People don’t realize what values our choices imply. We act on moral intuitions and gut feelings; we don't think about revealed preferences. It doesn't occur to us to ask whether we're being strategic, or whether our actions might serve goals other than our own.

Unintended consequences are everywhere. But sometimes – not all the time, but often enough to matter – these consequences form systematic patterns.


One of the clearest examples I know of is how pro-life advocates tend to also oppose teaching teenagers how to use condoms, even though such opposition tends to increase the abortion rate (by increasing the number of unwanted pregnancies).

But if one turns sideways and looks at it from a different angle, the cluster of policy recommendations surrounding pro-life culture actually does imply a coherent goal. Specifically, discouraging condoms and banning abortion both tend to have the effect of punishing casual sex. One begins to wonder if the true goal all along was to ensure that sex remains Deeply Significant, rather than just one more thing that friends might do to pass the time.

Yet, if asked, I think the vast majority of pro-life advocates would be sincerely appalled by the suggestion that increasing the number of aborted fetuses is an acceptable price to pay for discouraging casual sex.


When someone doesn’t realize that their actions are systematically promoting a certain outcome, then saying that they’re deliberately strategizing to achieve that outcome is inaccurate to their internal experience, and they will therefore reject the argument as obviously empirically inapplicable to them.

It’s a much more useful model, both predictively and in terms of achieving courteous and productive discussion, to suppose that they’re being directed by a god – or maybe a zondervoze – who tends not to disclose its true goals.

People like to talk about being called by God. I can believe that.

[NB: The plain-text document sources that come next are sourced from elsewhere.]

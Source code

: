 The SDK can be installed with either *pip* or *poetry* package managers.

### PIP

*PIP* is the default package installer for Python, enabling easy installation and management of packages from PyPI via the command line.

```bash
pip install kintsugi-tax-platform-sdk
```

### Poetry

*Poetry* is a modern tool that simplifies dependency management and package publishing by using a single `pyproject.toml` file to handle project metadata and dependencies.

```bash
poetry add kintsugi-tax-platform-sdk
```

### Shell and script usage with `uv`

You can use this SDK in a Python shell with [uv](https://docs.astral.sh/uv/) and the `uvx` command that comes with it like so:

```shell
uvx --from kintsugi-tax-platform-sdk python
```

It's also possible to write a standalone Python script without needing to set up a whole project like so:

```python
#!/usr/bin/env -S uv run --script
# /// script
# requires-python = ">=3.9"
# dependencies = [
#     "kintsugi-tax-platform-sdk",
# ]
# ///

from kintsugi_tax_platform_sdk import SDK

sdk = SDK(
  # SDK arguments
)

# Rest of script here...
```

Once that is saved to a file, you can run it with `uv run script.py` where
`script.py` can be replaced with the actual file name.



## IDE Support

(You can frame it as archetypes or value-clusters or whatever, and you wouldn't be wrong, but I can't recommend sticking to that model exclusively.)

The key insight here, then, is polytheism. Not everyone is called by the same god. People don't just have very strong convictions; we have different very strong convictions – and yet, over large enough populations, that variation turns out to be organized into large clusters. There are many gods, but not nearly so many as there are people.


So, I say to you: examine your convictions. Ask where they lead. And ask whether they lead somewhere that you want to go.

And if not, then know that you have options. You do not have to choose between an evil god and a life without conviction. There are other gods, other paths, other purposes to fulfill.

You can find one whose values you actually agree with.

Your true god is out there, waiting.


1. cf. "wait, this was sort of the plan all along, wasn't it?"